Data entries
· · · · · · ·

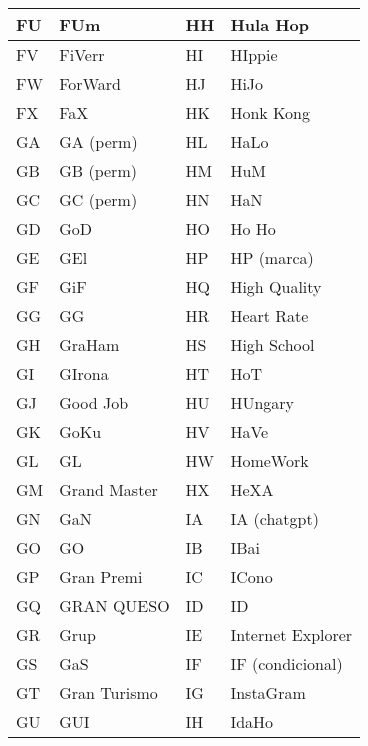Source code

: \begin{table}[!ht]
    \centering
    \begin{tabular}{l|l|l|l}
    FU & FUm            & HH & Hula Hop             \\\hline
    FV & FiVerr         & HI & HIppie               \\\hline
    FW & ForWard        & HJ & HiJo                 \\\hline
    FX & FaX            & HK & Honk Kong            \\\hline
    GA & GA (perm)      & HL & HaLo                 \\\hline
    GB & GB (perm)      & HM & HuM                  \\\hline
    GC & GC (perm)      & HN & HaN                  \\\hline
    GD & GoD            & HO & Ho Ho                \\\hline
    GE & GEl            & HP & HP (marca)           \\\hline
    GF & GiF            & HQ & High Quality         \\\hline
    GG & GG             & HR & Heart Rate           \\\hline
    GH & GraHam         & HS & High School          \\\hline
    GI & GIrona         & HT & HoT                  \\\hline
    GJ & Good Job       & HU & HUngary              \\\hline
    GK & GoKu           & HV & HaVe                 \\\hline
    GL & GL             & HW & HomeWork             \\\hline
    GM & Grand Master   & HX & HeXA                 \\\hline
    GN & GaN            & IA & IA (chatgpt)         \\\hline
    GO & GO             & IB & IBai                 \\\hline
    GP & Gran Premi     & IC & ICono                \\\hline
    GQ & GRAN QUESO     & ID & ID                   \\\hline
    GR & Grup           & IE & Internet Explorer    \\\hline
    GS & GaS            & IF & IF (condicional)     \\\hline
    GT & Gran Turismo   & IG & InstaGram            \\\hline
    GU & GUI            & IH & IdaHo                \\\hline

\end{tabular}
\end{table}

· · · · · · ·

[What to work on] When you copy the data, keep every line exact and leave out each picture.

[Exercise answer]
Source code

: \begin{table}[!ht]
    \centering
    \begin{tabular}{l|l|l|l}
    FU & FUm            & HH & Hula Hop             \\\hline
    FV & FiVerr         & HI & HIppie               \\\hline
    FW & ForWard        & HJ & HiJo                 \\\hline
    FX & FaX            & HK & Honk Kong            \\\hline
    GA & GA (perm)      & HL & HaLo                 \\\hline
    GB & GB (perm)      & HM & HuM                  \\\hline
    GC & GC (perm)      & HN & HaN                  \\\hline
    GD & GoD            & HO & Ho Ho                \\\hline
    GE & GEl            & HP & HP (marca)           \\\hline
    GF & GiF            & HQ & High Quality         \\\hline
    GG & GG             & HR & Heart Rate           \\\hline
    GH & GraHam         & HS & High School          \\\hline
    GI & GIrona         & HT & HoT                  \\\hline
    GJ & Good Job       & HU & HUngary              \\\hline
    GK & GoKu           & HV & HaVe                 \\\hline
    GL & GL             & HW & HomeWork             \\\hline
    GM & Grand Master   & HX & HeXA                 \\\hline
    GN & GaN            & IA & IA (chatgpt)         \\\hline
    GO & GO             & IB & IBai                 \\\hline
    GP & Gran Premi     & IC & ICono                \\\hline
    GQ & GRAN QUESO     & ID & ID                   \\\hline
    GR & Grup           & IE & Internet Explorer    \\\hline
    GS & GaS            & IF & IF (condicional)     \\\hline
    GT & Gran Turismo   & IG & InstaGram            \\\hline
    GU & GUI            & IH & IdaHo                \\\hline

\end{tabular}
\end{table}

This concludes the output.